Given \(p\in \mathcal{M}\) and \(v\in T_{p}\mathcal{M}\), there exists ε>0 and a unique geodesic \(\gamma:[0,\varepsilon]\,{\rightarrow}\,\mathcal{M}\) such that γ(0)=p and \(\dot{\gamma}(0)=v\). From the geodesic equation above, we can easily see that if \(\mathcal{M}^{(1)}\times\cdots\times \mathcal{M}^{(r)}\) has the product structure, then a curve \(\gamma=(\gamma^{(1)},\ldots,\gamma ^{(r)}):[a,b]\,{\rightarrow}\,\mathcal{M}\) is a geodesic in \(\mathcal{M}\) if and only if \(\gamma ^{(i)}:[a,b]\,{\rightarrow}\,\mathcal{M}^{(i)}\) is a geodesic in \(\mathcal{M}^{(i)}\) for i∈{1,…,r}. If \(\mathcal{M}\subseteq \mathbb{R}^{k}\) is a smooth submanifold of ℝ^k with the Riemannian structure inherited from ℝ^k (that is, 〈v,w〉 _p =〈v,w〉 the usual inner product in ℝ^k), the geodesic equation reads

$$\bigl\|\dot{\gamma}(t)\bigr\|=\text{constant},\qquad\ddot{\gamma}(t)\perp T_{\gamma(t)}\mathcal{M}\subseteq \mathbb{R}^k,\quad\text{for all }t.$$

We are most interested in the cases \(\mathcal{M}=\mathbb{S}\) with the Riemannian structure inherited from ℝ³ and \(\mathcal{M}=\mathbb{S}^{N}=\mathbb{S}\times\cdots \times \mathbb{S}\) (N times) with the product Riemannian structure. Of course, this product structure is also the Riemannian structure of \(\mathbb{S}^{N}\) as a submanifold of ℝ^3N. Note that \(\mathbb{S}\) has dimension 2 and \(\mathbb{S}^{N}\) has dimension 2N. Geodesics in \(\mathbb{S}\) are great circles parametrized with constant speed. More exactly, the geodesic γ(t) such that \(\gamma(0)=p\in \mathbb{S}\) and \(\dot{\gamma}(0)=v\in T_{p}\mathbb{S}\), where ∥v∥=1, is given by

$$ \gamma_{p,v}(t)=p\cos(2t)+\frac{v}{2}\sin(2t)+\frac{1}{2}\bigl(0,0,1-\cos(2t)\bigr)^T.$$

(A.1)

Indeed, the reader may check that \(\gamma(0)=p,\dot{\gamma}(0)=v,\dot{\gamma}(t)\perp T_{\gamma(t)}\mathbb{S},\|\dot{\gamma}(t)\|=1\) for all t.

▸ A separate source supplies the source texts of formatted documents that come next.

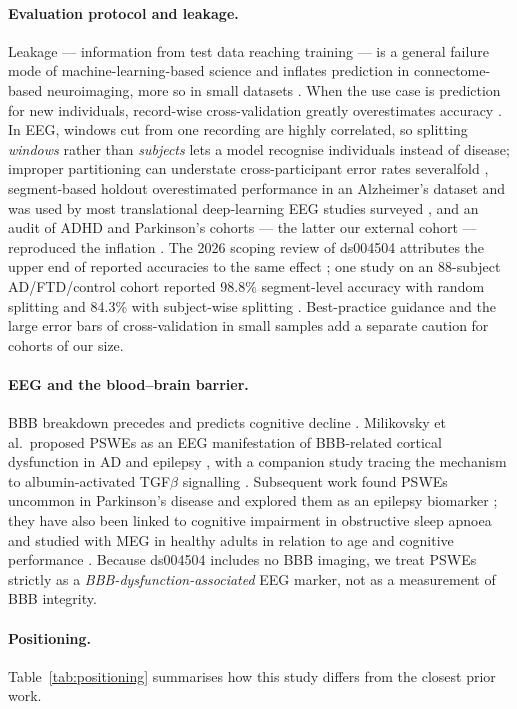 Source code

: \paragraph{Evaluation protocol and leakage.}
Leakage --- information from test data reaching training --- is a general failure mode of
machine-learning-based science \cite{F8} and inflates prediction in connectome-based neuroimaging, more so in
small datasets \cite{L5}. When the use case is prediction for new individuals, record-wise cross-validation
greatly overestimates accuracy \cite{L1}. In EEG, windows cut from one recording are highly correlated, so
splitting \emph{windows} rather than \emph{subjects} lets a model recognise individuals instead of disease;
improper partitioning can understate cross-participant error rates severalfold \cite{L4}, segment-based holdout
overestimated performance in an Alzheimer's dataset and was used by most translational deep-learning EEG studies
surveyed \cite{L2}, and an audit of ADHD and Parkinson's cohorts --- the latter our external cohort ---
reproduced the inflation \cite{L3}. The 2026 scoping review of ds004504 attributes the upper end of reported
accuracies to the same effect \cite{R1}; one study on an 88-subject AD/FTD/control cohort reported 98.8\%
segment-level accuracy with random splitting and 84.3\% with subject-wise splitting \cite{R2}. Best-practice
guidance \cite{L7} and the large error bars of cross-validation in small samples \cite{L6} add a separate
caution for cohorts of our size.

\paragraph{EEG and the blood--brain barrier.}
BBB breakdown precedes and predicts cognitive decline \cite{B5,B8}. Milikovsky et al.\ proposed
PSWEs as an EEG manifestation of BBB-related cortical dysfunction in AD and epilepsy \cite{B1}, with
a companion study tracing the mechanism to albumin-activated TGF$\beta$ signalling \cite{B2}.
Subsequent work found PSWEs uncommon in Parkinson's disease \cite{B3} and explored them as an
epilepsy biomarker \cite{B4}; they have also been linked to cognitive impairment in obstructive sleep
apnoea \cite{pswe_osa} and studied with MEG in healthy adults in relation to age and cognitive performance
\cite{pswe_healthy}. Because ds004504 includes no BBB imaging, we treat PSWEs strictly as a
\emph{BBB-dysfunction-associated} EEG marker, not as a measurement of BBB integrity.

\paragraph{Positioning.}
Table~\ref{tab:positioning} summarises how this study differs from the closest prior work.

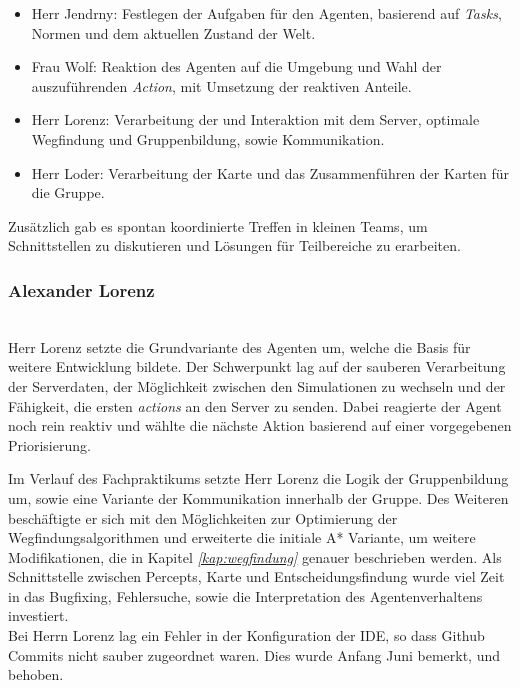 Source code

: \begin{itemize}
    \item Herr Jendrny: Festlegen der Aufgaben für den Agenten, basierend auf \textit{Tasks}, Normen und dem aktuellen Zustand der Welt.  
    \item Frau Wolf: Reaktion des Agenten auf die Umgebung und Wahl der auszuführenden \textit{Action}, mit Umsetzung der reaktiven Anteile.
    \item Herr Lorenz: Verarbeitung der \Percepts und Interaktion mit dem Server, optimale Wegfindung und Gruppenbildung, sowie Kommunikation.
    \item Herr Loder: Verarbeitung der Karte und das Zusammenführen der Karten für die Gruppe.
\end{itemize}

Zusätzlich gab es spontan koordinierte Treffen in kleinen Teams, um Schnittstellen zu diskutieren und Lösungen für Teilbereiche zu erarbeiten. 

\subsubsection{Alexander Lorenz} ~\\
Herr Lorenz setzte die Grundvariante des Agenten um, welche die Basis für weitere Entwicklung bildete. Der Schwerpunkt lag auf der sauberen Verarbeitung der Serverdaten, der Möglichkeit zwischen den Simulationen zu wechseln und der Fähigkeit, die ersten \textit{actions} an den Server zu senden. Dabei reagierte der Agent noch rein reaktiv und wählte die nächste Aktion basierend auf einer vorgegebenen Priorisierung. \newline

Im Verlauf des Fachpraktikums setzte Herr Lorenz die Logik der Gruppenbildung um, sowie eine Variante der Kommunikation innerhalb der Gruppe. Des Weiteren beschäftigte er sich mit den Möglichkeiten zur Optimierung der Wegfindungsalgorithmen und erweiterte die initiale A* Variante, um weitere Modifikationen, die in Kapitel \textit{\ref{kap:wegfindung}} genauer beschrieben werden. Als Schnittstelle zwischen Percepts, Karte und Entscheidungsfindung wurde viel Zeit in das Bugfixing, Fehlersuche, sowie die Interpretation des Agentenverhaltens investiert. \\

Bei Herrn Lorenz lag ein Fehler in der Konfiguration der IDE, so dass Github Commits nicht sauber zugeordnet waren. Dies wurde Anfang Juni bemerkt, und behoben.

1.2 A.2 Harmonic Analysis in Manifolds

The Hessian of a function f∈C ²(U) is a bilinear form defined as

$$\operatorname{Hess}({\mathcal{E}})(p) (v,w)=X\bigl(Y(f)\bigr)-(\nabla_XY)(f),\quad p\in U,v,w\in T_p\mathcal{M},$$

where ∇ is the Levi-Civita connection and X,Y are vector fields such that X(p)=v, Y(p)=w. In coordinates,

$$\operatorname{Hess}({f})\bigl(p(x)\bigr) (v,w)=w^t\bigl (h_{ij}(x)\bigr)v,\quad h_{ij}(x)=\frac{\partial^2f}{\partial x_i\partial x_j}-\sum_{k=1}^n\frac{\partial f}{\partial x_k}\varGamma _{ij}^k.$$

If γ(t) is the unique geodesic such that γ(0)=p and \(\dot{\gamma}(0)=v\), then

$$\operatorname{Hess}({f})(p) (v,v)=\frac{d^2}{dt^2}\bigg {|}_{t=0}f\bigl(\gamma (t)\bigr).$$

The Laplacian³ \(\Delta {f}=\operatorname {div}(\operatorname{grad}(\mathcal{E}))\) of f is the trace of \(\operatorname{Hess}({f})\) as a bilinear operator, that is, the trace of (h _ij ), or in coordinates,

$$\Delta {f}=\sum_{i=1}^nh_{ii}(x)=\sum_{i=1}^n \biggl(\frac{\partial^2f}{\partial x_i\partial x_i}\biggr)-\sum_{k=1}^n\frac{\partial f}{\partial x_k}\Biggl(\sum_{i=1}^n\varGamma _{ii}^k\Biggr).$$

A function f∈C ²(U), \(U\subseteq \mathcal{M}\) open, is called harmonic (subharmonic) if Δf=0 (Δf≥0). Note that Δ is a uniformly elliptic operator and satisfies the hypotheses of [13, Sect. 24]. Thus, the classical strong maximum principle applies. Namely:

Theorem 6.1

(Strong maximum principle)

Let f∈C ²(U) be a nonconstant subharmonic function. Then for any open set Ω⊆U such that \(\overline{\varOmega }\subseteq U\), we have

$$x\in \varOmega \quad\Rightarrow\quad f(x)<\sup_{x\in \varOmega }f.$$

In particular, the supremum is reached only in the boundary of Ω.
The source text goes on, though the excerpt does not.